== PROBLEM DETAILS ==
Print, exactly as written, every line from the first line of the records below through the line containing "# React-App", and nothing further.

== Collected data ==
== Segment start ==
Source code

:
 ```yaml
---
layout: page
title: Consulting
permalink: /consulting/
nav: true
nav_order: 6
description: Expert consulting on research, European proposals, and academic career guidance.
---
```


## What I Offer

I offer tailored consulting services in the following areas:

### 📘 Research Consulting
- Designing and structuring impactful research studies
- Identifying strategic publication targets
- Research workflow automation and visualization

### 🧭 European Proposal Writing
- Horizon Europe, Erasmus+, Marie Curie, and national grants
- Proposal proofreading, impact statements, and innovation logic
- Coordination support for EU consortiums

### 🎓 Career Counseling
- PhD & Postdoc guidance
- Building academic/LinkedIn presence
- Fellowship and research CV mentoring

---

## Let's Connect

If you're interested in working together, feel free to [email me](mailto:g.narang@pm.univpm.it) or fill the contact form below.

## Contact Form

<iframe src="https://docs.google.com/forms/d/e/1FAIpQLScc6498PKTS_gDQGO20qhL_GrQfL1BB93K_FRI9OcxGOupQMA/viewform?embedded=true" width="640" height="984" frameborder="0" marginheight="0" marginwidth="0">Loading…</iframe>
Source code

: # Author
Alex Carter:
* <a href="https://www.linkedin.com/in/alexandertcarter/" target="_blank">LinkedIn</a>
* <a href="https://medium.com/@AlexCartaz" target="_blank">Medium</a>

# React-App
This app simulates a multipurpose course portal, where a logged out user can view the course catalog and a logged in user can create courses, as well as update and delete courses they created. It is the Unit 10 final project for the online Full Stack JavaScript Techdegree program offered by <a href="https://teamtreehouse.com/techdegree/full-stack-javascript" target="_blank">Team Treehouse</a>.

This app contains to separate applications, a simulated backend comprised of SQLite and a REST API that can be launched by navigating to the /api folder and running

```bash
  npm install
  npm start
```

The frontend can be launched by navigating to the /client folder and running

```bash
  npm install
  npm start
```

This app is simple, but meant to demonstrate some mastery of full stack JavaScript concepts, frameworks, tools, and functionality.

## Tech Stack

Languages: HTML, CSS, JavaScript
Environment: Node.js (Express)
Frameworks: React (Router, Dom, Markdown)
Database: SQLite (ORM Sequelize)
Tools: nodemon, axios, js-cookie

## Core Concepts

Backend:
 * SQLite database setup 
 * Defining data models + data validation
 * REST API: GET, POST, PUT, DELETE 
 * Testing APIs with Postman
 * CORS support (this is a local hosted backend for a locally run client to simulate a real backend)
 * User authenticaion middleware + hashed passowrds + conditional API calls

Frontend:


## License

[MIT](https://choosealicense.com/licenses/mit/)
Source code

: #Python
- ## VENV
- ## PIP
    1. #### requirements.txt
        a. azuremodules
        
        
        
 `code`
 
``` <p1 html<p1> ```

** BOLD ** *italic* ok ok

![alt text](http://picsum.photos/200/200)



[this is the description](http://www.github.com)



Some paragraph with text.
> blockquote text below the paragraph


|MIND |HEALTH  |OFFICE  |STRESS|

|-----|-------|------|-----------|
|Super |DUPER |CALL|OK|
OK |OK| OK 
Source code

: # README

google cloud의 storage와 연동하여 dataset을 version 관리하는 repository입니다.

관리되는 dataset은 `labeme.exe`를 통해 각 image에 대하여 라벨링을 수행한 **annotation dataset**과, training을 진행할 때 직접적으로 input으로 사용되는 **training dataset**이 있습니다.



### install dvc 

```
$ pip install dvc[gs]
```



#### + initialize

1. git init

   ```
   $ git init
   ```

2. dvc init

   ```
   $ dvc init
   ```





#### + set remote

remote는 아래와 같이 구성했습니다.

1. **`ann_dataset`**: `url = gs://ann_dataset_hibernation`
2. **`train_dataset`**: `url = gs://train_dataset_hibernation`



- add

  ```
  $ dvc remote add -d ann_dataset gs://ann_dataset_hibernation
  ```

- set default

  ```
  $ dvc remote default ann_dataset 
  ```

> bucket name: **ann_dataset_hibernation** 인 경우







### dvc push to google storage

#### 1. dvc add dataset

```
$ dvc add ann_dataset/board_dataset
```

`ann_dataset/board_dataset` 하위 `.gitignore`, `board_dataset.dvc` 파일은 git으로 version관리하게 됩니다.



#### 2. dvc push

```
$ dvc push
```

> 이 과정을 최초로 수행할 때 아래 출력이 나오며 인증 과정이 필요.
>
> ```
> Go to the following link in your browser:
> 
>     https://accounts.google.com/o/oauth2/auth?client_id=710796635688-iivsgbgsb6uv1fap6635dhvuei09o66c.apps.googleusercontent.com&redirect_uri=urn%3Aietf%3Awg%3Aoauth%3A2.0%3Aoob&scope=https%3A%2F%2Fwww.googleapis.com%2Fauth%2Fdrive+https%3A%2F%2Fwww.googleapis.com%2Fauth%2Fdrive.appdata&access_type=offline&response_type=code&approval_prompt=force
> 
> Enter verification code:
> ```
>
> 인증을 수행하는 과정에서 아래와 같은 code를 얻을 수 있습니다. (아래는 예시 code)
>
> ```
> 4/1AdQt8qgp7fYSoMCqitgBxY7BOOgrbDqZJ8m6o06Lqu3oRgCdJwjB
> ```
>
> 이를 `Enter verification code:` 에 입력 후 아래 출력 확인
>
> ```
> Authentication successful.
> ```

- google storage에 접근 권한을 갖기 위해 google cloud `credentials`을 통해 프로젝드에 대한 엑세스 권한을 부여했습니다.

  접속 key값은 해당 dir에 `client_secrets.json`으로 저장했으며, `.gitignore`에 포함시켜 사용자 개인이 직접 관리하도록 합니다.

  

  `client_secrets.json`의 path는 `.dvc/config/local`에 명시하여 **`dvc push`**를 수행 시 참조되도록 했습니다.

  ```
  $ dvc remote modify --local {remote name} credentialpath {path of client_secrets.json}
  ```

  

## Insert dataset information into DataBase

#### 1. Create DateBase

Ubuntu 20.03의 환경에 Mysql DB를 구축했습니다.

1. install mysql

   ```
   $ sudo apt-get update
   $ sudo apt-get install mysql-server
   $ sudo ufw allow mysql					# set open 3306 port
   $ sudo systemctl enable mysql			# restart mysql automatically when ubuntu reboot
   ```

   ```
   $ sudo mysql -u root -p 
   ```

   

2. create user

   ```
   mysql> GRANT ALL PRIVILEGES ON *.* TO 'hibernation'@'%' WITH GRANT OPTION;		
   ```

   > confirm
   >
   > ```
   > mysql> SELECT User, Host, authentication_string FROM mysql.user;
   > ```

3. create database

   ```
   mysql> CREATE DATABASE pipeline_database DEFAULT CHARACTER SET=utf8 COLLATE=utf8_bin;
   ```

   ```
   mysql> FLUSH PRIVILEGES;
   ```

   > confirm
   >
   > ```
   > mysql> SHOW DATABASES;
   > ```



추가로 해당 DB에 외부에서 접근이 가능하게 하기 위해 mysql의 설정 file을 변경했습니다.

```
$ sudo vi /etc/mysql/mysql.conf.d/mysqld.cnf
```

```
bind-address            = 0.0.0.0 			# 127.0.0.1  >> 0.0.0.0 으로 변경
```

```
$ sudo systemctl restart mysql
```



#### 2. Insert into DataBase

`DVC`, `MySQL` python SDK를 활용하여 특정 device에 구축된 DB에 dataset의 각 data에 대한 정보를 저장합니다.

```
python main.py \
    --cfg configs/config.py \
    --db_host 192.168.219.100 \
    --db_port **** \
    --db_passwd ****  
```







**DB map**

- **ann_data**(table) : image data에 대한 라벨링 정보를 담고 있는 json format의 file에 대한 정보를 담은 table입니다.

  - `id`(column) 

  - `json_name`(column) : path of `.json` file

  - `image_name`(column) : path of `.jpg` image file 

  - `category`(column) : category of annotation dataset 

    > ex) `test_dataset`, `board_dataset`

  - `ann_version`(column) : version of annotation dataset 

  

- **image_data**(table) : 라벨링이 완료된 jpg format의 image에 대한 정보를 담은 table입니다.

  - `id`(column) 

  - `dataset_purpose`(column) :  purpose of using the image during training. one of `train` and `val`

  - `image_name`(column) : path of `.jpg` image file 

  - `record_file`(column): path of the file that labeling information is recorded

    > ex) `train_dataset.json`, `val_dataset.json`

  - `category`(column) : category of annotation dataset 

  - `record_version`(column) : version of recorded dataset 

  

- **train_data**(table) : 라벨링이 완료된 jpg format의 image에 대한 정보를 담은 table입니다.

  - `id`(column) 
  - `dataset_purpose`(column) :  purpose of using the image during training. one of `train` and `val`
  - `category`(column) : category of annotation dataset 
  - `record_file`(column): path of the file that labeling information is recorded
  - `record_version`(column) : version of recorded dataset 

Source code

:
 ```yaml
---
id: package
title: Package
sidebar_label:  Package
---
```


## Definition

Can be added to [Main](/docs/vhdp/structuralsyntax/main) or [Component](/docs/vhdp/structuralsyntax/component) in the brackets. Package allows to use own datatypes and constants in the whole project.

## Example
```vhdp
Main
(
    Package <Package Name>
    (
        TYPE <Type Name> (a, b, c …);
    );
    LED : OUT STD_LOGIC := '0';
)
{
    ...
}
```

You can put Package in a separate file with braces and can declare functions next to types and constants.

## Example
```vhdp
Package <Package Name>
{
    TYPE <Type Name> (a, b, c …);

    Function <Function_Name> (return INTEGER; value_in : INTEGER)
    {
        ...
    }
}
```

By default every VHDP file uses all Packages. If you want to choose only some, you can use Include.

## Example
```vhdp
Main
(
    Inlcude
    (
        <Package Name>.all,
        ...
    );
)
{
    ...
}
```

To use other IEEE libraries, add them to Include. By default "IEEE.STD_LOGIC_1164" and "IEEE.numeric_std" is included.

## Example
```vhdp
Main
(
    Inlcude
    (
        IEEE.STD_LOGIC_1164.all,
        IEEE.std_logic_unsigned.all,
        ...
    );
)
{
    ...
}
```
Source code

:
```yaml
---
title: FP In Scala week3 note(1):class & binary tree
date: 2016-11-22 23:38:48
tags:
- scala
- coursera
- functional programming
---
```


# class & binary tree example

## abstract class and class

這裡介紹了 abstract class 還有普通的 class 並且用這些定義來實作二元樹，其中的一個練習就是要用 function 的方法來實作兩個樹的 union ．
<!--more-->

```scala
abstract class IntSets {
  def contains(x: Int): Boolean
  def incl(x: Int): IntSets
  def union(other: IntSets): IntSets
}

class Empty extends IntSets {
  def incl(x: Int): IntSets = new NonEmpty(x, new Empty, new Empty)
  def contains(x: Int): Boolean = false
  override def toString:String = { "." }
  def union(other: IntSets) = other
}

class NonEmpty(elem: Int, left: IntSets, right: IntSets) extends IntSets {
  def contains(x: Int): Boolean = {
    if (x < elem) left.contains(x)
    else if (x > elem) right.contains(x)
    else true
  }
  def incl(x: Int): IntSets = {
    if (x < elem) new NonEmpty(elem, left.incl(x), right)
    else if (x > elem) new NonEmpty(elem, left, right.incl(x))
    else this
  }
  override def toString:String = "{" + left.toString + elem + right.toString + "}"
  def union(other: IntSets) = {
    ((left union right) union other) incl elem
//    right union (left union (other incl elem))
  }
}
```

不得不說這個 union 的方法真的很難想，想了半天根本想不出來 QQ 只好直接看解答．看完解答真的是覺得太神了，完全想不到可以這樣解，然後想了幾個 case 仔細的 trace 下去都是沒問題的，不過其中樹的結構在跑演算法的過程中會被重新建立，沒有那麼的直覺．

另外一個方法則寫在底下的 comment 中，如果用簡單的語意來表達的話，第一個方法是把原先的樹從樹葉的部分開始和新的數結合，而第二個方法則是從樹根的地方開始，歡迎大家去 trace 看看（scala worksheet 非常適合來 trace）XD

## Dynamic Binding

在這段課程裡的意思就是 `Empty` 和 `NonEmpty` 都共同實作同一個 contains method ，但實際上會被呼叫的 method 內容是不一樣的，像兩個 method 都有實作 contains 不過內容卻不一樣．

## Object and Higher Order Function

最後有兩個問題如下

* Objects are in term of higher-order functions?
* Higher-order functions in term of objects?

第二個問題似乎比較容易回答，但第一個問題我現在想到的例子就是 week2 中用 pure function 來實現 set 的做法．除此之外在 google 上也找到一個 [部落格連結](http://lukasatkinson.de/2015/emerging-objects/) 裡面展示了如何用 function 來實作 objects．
== Segment end ==
== EXERCISE RESULT ==
Source code

:
 ```yaml
---
layout: page
title: Consulting
permalink: /consulting/
nav: true
nav_order: 6
description: Expert consulting on research, European proposals, and academic career guidance.
---
```


## What I Offer

I offer tailored consulting services in the following areas:

### 📘 Research Consulting
- Designing and structuring impactful research studies
- Identifying strategic publication targets
- Research workflow automation and visualization

### 🧭 European Proposal Writing
- Horizon Europe, Erasmus+, Marie Curie, and national grants
- Proposal proofreading, impact statements, and innovation logic
- Coordination support for EU consortiums

### 🎓 Career Counseling
- PhD & Postdoc guidance
- Building academic/LinkedIn presence
- Fellowship and research CV mentoring

---

## Let's Connect

If you're interested in working together, feel free to [email me](mailto:g.narang@pm.univpm.it) or fill the contact form below.

## Contact Form

<iframe src="https://docs.google.com/forms/d/e/1FAIpQLScc6498PKTS_gDQGO20qhL_GrQfL1BB93K_FRI9OcxGOupQMA/viewform?embedded=true" width="640" height="984" frameborder="0" marginheight="0" marginwidth="0">Loading…</iframe>
Source code

: # Author
Alex Carter:
* <a href="https://www.linkedin.com/in/alexandertcarter/" target="_blank">LinkedIn</a>
* <a href="https://medium.com/@AlexCartaz" target="_blank">Medium</a>

# React-App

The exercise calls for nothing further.